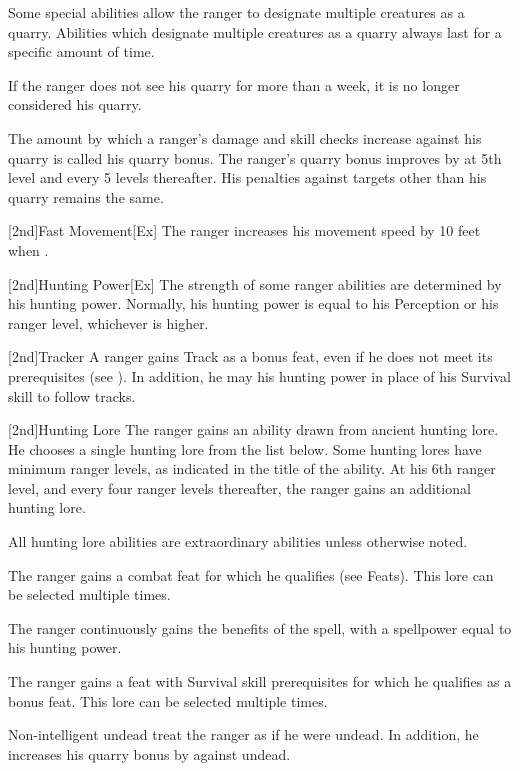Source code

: Some special abilities allow the ranger to designate multiple creatures as a quarry.
Abilities which designate multiple creatures as a quarry always last for a specific amount of time.

If the ranger does not see his quarry for more than a week, it is no longer considered his quarry.

\par The amount by which a ranger's damage and skill checks increase against his quarry is called his quarry bonus.
The ranger's quarry bonus improves by  at 5th level and every 5 levels thereafter.
His penalties against targets other than his quarry remains the same.

[2nd]{Fast Movement}[Ex]
The ranger increases his movement speed by 10 feet when \unencumbered.

[2nd]{Hunting Power}[Ex]
The strength of some ranger abilities are determined by his hunting power.
Normally, his hunting power is equal to his Perception or his ranger level, whichever is higher.

[2nd]{Tracker}
A ranger gains Track as a bonus feat, even if he does not meet its prerequisites (see ).
In addition, he may his hunting power in place of his Survival skill to follow tracks.

[2nd]{Hunting Lore}
The ranger gains an ability drawn from ancient hunting lore.
He chooses a single hunting lore from the list below.
Some hunting lores have minimum ranger levels, as indicated in the title of the ability.
At his 6th ranger level, and every four ranger levels thereafter, the ranger gains an additional hunting lore.

All hunting lore abilities are extraordinary abilities unless otherwise noted.

The ranger gains a combat feat for which he qualifies (see Feats).
This lore can be selected multiple times.

The ranger continuously gains the benefits of the  spell, with a spellpower equal to his hunting power.

The ranger gains a feat with Survival skill prerequisites for which he qualifies as a bonus feat.
This lore can be selected multiple times.

Non-intelligent undead treat the ranger as if he were undead.
In addition, he increases his quarry bonus by  against undead.

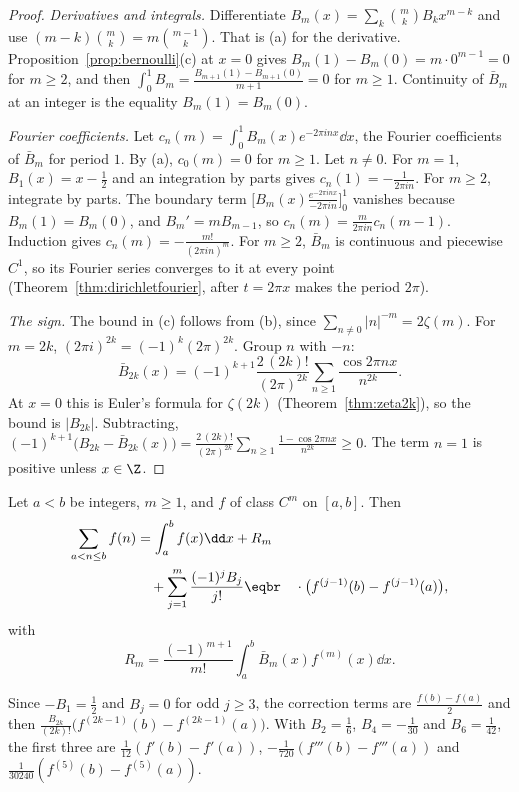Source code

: \begin{proof}
\emph{Derivatives and integrals.} Differentiate $B_m(x)=\sum_k\binom mkB_kx^{m-k}$ and use $(m-k)\binom mk=m\binom{m-1}k$. That is (a) for the derivative. Proposition~\ref{prop:bernoulli}(c) at $x=0$ gives $B_m(1)-B_m(0)=m\cdot0^{m-1}=0$ for $m\ge2$, and then $\int_0^1B_m=\frac{B_{m+1}(1)-B_{m+1}(0)}{m+1}=0$ for $m\ge1$. Continuity of $\bar B_m$ at an integer is the equality $B_m(1)=B_m(0)$.

\emph{Fourier coefficients.} Let $c_n(m)=\int_0^1B_m(x)e^{-2\pi inx}\dd x$, the Fourier coefficients of $\bar B_m$ for period $1$. By (a), $c_0(m)=0$ for $m\ge1$. Let $n\ne0$. For $m=1$, $B_1(x)=x-\frac12$ and an integration by parts gives $c_n(1)=-\frac1{2\pi in}$. For $m\ge2$, integrate by parts. The boundary term $\bigl[B_m(x)\frac{e^{-2\pi inx}}{-2\pi in}\bigr]_0^1$ vanishes because $B_m(1)=B_m(0)$, and $B_m'=mB_{m-1}$, so $c_n(m)=\frac m{2\pi in}c_n(m-1)$. Induction gives $c_n(m)=-\frac{m!}{(2\pi in)^m}$. For $m\ge2$, $\bar B_m$ is continuous and piecewise $C^1$, so its Fourier series converges to it at every point (Theorem~\ref{thm:dirichletfourier}, after $t=2\pi x$ makes the period $2\pi$).

\emph{The sign.} The bound in (c) follows from (b), since $\sum_{n\ne0}|n|^{-m}=2\zeta(m)$. For $m=2k$, $(2\pi i)^{2k}=(-1)^k(2\pi)^{2k}$. Group $n$ with $-n$:
\[
\bar B_{2k}(x)=(-1)^{k+1}\frac{2\,(2k)!}{(2\pi)^{2k}}\sum_{n\ge1}\frac{\cos2\pi nx}{n^{2k}}.
\]
At $x=0$ this is Euler's formula for $\zeta(2k)$ (Theorem~\ref{thm:zeta2k}), so the bound is $|B_{2k}|$. Subtracting,
$(-1)^{k+1}\bigl(B_{2k}-\bar B_{2k}(x)\bigr)=\frac{2\,(2k)!}{(2\pi)^{2k}}\sum_{n\ge1}\frac{1-\cos2\pi nx}{n^{2k}}\ge0$. The term $n=1$ is positive unless $x\in\Z$.
\end{proof}

\begin{theorem}\label{thm:eulermaclaurin}
Let $a<b$ be integers, $m\ge1$, and $f$ of class $C^m$ on $[a,b]$. Then
\[
\begin{aligned}\sum_{a<n\le b}f(n)&=\int_a^bf(x)\dd x+R_m\\&\quad+\sum_{j=1}^m\frac{(-1)^jB_j}{j!}\eqbr\quad\cdot\bigl(f^{(j-1)}(b)-f^{(j-1)}(a)\bigr),\end{aligned}
\]
with
\[
R_m=\frac{(-1)^{m+1}}{m!}\int_a^b\bar B_m(x)f^{(m)}(x)\dd x.
\]
\end{theorem}

Since $-B_1=\frac12$ and $B_j=0$ for odd $j\ge3$, the correction terms are $\frac{f(b)-f(a)}2$ and then $\frac{B_{2k}}{(2k)!}\bigl(f^{(2k-1)}(b)-f^{(2k-1)}(a)\bigr)$. With $B_2=\frac16$, $B_4=-\frac1{30}$ and $B_6=\frac1{42}$, the first three are $\frac1{12}(f'(b)-f'(a))$, $-\frac1{720}(f'''(b)-f'''(a))$ and $\frac1{30240}(f^{(5)}(b)-f^{(5)}(a))$.

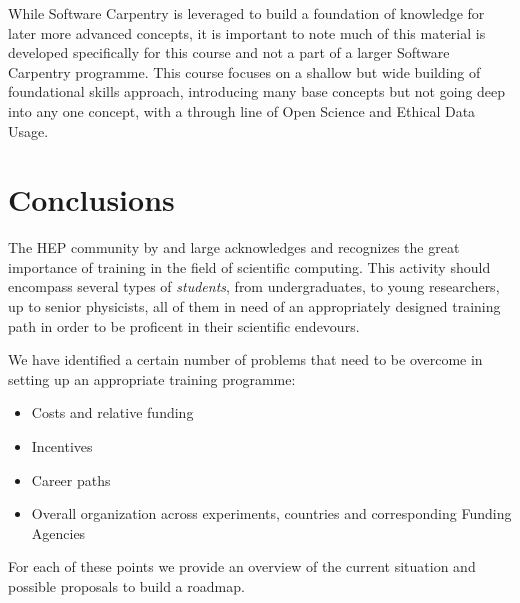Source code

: \documentclass[12pt,a4paper]{article}
\begin{document}
While Software Carpentry is leveraged to build a foundation of knowledge for
later more advanced concepts, it is important to note much of this material is
developed specifically for this course and not a part of a larger Software
Carpentry programme. This course focuses on a shallow but wide building of
foundational skills approach, introducing many base concepts but not going deep
into any one concept, with a through line of Open Science and Ethical Data
Usage.

\section{Conclusions}

The HEP community by and large acknowledges and recognizes the great importance
of training in the field of scientific computing. This activity should encompass
several types of {\it students}, from undergraduates, to young researchers, up
to senior physicists, all of them in need of an appropriately designed training
path in order to be proficent in their scientific endevours.

We have identified a certain number of problems that need to be overcome in
setting up an appropriate training programme:
\begin{itemize}
    \item Costs and relative funding
    \item Incentives
    \item Career paths
    \item Overall organization across experiments, countries and 
    corresponding Funding Agencies
\end{itemize}

For each of these points we provide an overview of the current situation and possible proposals to build a roadmap.

\end{document}
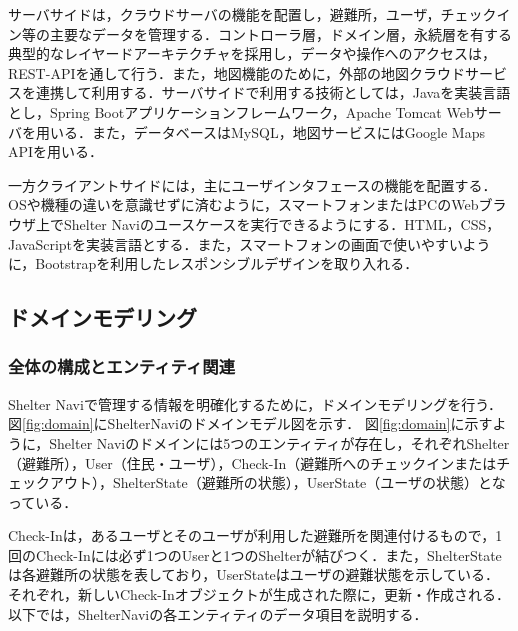 \documentclass[technicalreport,dvipdfmx]{ieicej}
\begin{document}
サーバサイドは，クラウドサーバの機能を配置し，避難所，ユーザ，チェックイン等の主要なデータを管理する．コントローラ層，ドメイン層，永続層を有する典型的なレイヤードアーキテクチャを採用し，データや操作へのアクセスは，REST-APIを通して行う．また，地図機能のために，外部の地図クラウドサービスを連携して利用する．サーバサイドで利用する技術としては，Javaを実装言語とし，Spring Bootアプリケーションフレームワーク，Apache Tomcat Webサーバを用いる．また，データベースはMySQL，地図サービスにはGoogle Maps APIを用いる．

一方クライアントサイドには，主にユーザインタフェースの機能を配置する．OSや機種の違いを意識せずに済むように，スマートフォンまたはPCのWebブラウザ上でShelter Naviのユースケースを実行できるようにする．HTML，CSS，JavaScriptを実装言語とする．また，スマートフォンの画面で使いやすいように，Bootstrapを利用したレスポンシブルデザインを取り入れる．



\subsection{ドメインモデリング}

\subsubsection{全体の構成とエンティティ関連}

Shelter Naviで管理する情報を明確化するために，ドメインモデリングを行う．
図\ref{fig:domain}にShelterNaviのドメインモデル図を示す．
図\ref{fig:domain}に示すように，Shelter Naviのドメインには5つのエンティティが存在し，それぞれShelter（避難所），User（住民・ユーザ），Check-In（避難所へのチェックインまたはチェックアウト），ShelterState（避難所の状態），UserState（ユーザの状態）となっている．

Check-Inは，あるユーザとそのユーザが利用した避難所を関連付けるもので，1回のCheck-Inには必ず1つのUserと1つのShelterが結びつく．また，ShelterStateは各避難所の状態を表しており，UserStateはユーザの避難状態を示している．それぞれ，新しいCheck-Inオブジェクトが生成された際に，更新・作成される．
以下では，ShelterNaviの各エンティティのデータ項目を説明する．
\end{document}
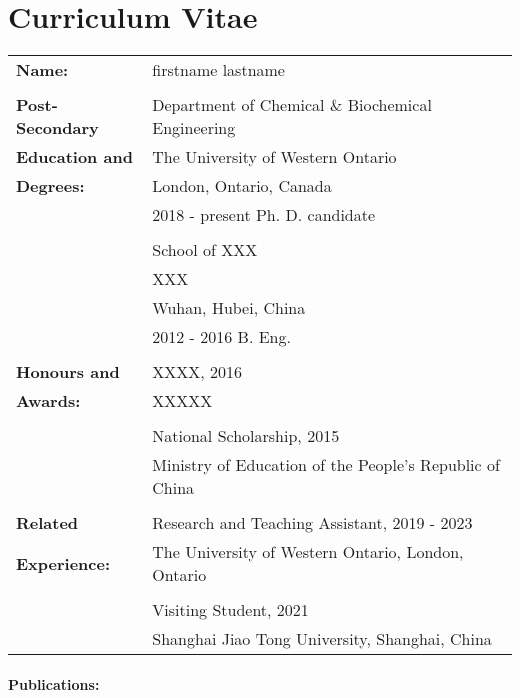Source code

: \fancyhead{} %
\chapter*{Curriculum Vitae}
\begin{refsection}
\nocite{deng2017volumetric}

\begin{table}[!h]
\begin{tabular}{ll}
\textbf{Name:} & firstname lastname\\\\
\textbf{Post-Secondary} & Department of Chemical \& Biochemical Engineering\\
\textbf{Education and}& The University of Western Ontario\\
\textbf{Degrees:}& London, Ontario, Canada\\
& 2018 - present \quad Ph. D. candidate\\
\\
& School of XXX \\
& XXX \\
& Wuhan, Hubei, China\\
& 2012 - 2016 \quad B. Eng.\\
\\
\textbf{Honours and}& XXXX, 2016 \\
\textbf{Awards:} & XXXXX\\
& \\
& National Scholarship, 2015\\
& Ministry of Education of the People's Republic of China\\
& \\
\textbf{Related }& Research and Teaching Assistant, 2019 - 2023\\
\textbf{Experience:}& The University of Western Ontario, London, Ontario\\
& \\
& Visiting Student, 2021 \\
& Shanghai Jiao Tong University, Shanghai, China\\
\end{tabular}
\end{table}

\subsubsection*{Publications:}
\begin{singlespacing}
    \printbibliography[heading=none]
\end{singlespacing}
\end{refsection}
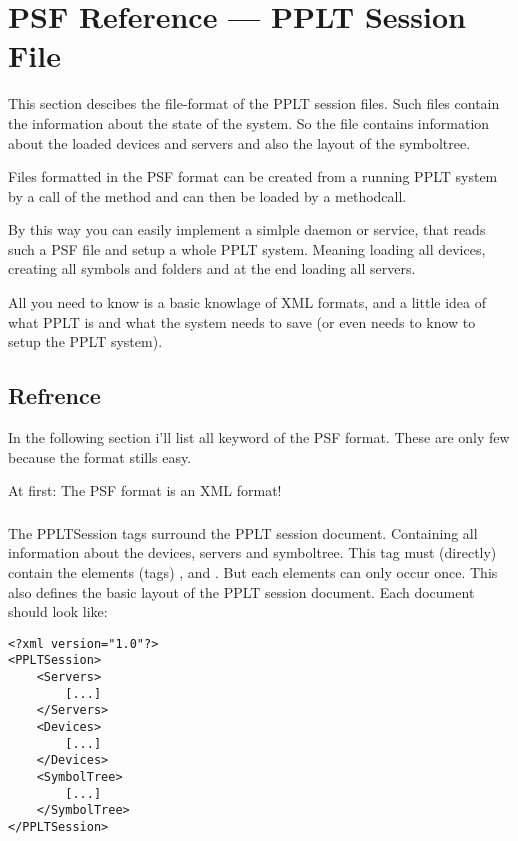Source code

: \newcommand{\PSFTag}[1]{\indexii{PSF Element}{#1}}



\chapter{PSF Reference --- \textbf{P}PLT \textbf{S}ession \textbf{F}ile}

This section descibes the file-format of the PPLT session files. Such 
files contain the information about the state of the system. 
So the file contains information about the loaded devices and servers and
also the layout of the symboltree.

Files formatted in the PSF format can be created from a running PPLT system by 
a call of the method  and can then be loaded by a 
 methodcall.

By this way you can easily implement a simlple daemon or service, that reads 
such a PSF file and setup a whole PPLT system. Meaning loading all devices, 
creating all symbols and folders and at the end loading all servers.

All you need to know is a basic knowlage of XML formats, and a little idea of 
what PPLT is and what the system needs to save (or even needs to know to setup
the PPLT system). 

\section{Refrence}
In the following section i'll list all keyword of the PSF format. These are only few
because the format stills easy. 

At first: The PSF format is an XML format!

\subsection{}
\PSFTag{PPLTSession}
The PPLTSession tags surround the PPLT session document. Containing all 
information about the devices, servers and symboltree. This tag must
(directly) contain the elements (tags) , 
and . But each elements can only occur once.
This also defines the basic layout of the PPLT session document. Each document
should look like:
\begin{verbatim}
<?xml version="1.0"?>
<PPLTSession>
    <Servers>
        [...]
    </Servers>
    <Devices>
        [...]
    </Devices>
    <SymbolTree>
        [...]
    </SymbolTree>
</PPLTSession>
\end{verbatim}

* **What is needed**
Each line above that contains the string "undead" should be copied.

* **Task solution**
Non-intelligent undead treat the ranger as if he were undead.
In addition, he increases his quarry bonus by  against undead.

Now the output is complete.